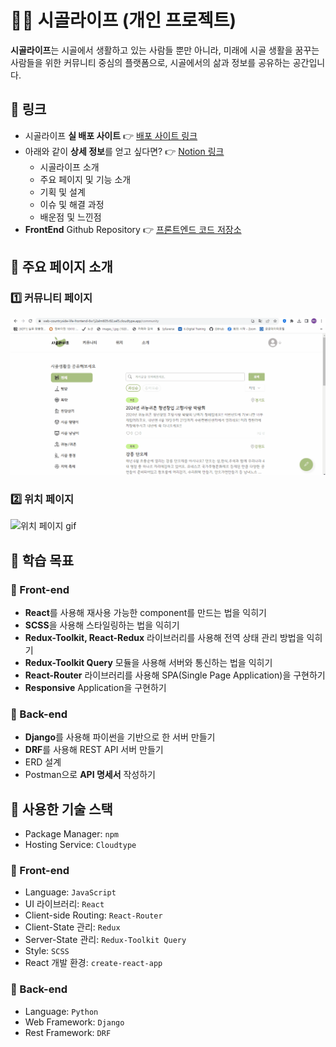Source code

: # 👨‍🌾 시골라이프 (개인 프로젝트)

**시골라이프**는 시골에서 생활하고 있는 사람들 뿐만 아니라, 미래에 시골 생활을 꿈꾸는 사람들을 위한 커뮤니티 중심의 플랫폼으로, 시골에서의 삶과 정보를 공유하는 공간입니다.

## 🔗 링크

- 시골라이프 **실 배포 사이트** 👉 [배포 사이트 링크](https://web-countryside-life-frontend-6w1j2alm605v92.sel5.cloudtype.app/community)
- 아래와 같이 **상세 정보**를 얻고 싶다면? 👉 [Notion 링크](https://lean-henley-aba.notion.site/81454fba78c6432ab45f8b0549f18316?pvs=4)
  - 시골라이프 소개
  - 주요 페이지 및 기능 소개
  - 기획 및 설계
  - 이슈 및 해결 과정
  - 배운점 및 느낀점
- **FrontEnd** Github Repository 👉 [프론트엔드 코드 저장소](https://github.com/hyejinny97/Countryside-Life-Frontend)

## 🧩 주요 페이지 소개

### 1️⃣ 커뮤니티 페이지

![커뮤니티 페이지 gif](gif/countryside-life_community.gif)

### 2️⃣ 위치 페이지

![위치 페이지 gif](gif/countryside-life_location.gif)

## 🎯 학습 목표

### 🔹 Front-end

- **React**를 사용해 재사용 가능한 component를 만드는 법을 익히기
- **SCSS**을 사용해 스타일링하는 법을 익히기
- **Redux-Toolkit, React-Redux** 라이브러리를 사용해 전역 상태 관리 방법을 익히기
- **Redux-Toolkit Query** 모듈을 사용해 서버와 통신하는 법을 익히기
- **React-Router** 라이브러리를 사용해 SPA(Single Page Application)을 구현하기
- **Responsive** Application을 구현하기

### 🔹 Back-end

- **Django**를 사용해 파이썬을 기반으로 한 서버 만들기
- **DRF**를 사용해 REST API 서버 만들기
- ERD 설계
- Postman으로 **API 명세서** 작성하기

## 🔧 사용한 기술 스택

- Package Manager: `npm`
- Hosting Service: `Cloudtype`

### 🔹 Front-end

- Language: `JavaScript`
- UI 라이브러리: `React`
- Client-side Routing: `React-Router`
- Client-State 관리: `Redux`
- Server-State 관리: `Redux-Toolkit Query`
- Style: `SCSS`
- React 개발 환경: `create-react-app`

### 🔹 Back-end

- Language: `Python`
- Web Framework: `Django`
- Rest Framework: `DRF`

━━━━━━━━━━

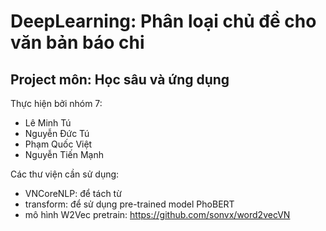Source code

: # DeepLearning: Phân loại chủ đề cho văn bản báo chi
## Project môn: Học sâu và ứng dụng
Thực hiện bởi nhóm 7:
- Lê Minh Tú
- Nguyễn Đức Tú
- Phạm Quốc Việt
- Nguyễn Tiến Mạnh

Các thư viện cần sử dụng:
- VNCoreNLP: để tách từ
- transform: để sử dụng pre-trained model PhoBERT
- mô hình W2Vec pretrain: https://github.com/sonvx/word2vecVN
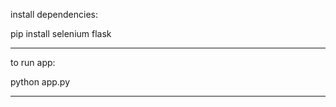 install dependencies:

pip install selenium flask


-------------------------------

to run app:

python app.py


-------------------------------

━━━━━━━━━━

> _TASK OBJECTIVE_: Lines holding the string "Toolkit" in the records above must be counted; give the number alone.

> _SOLUTION_: 3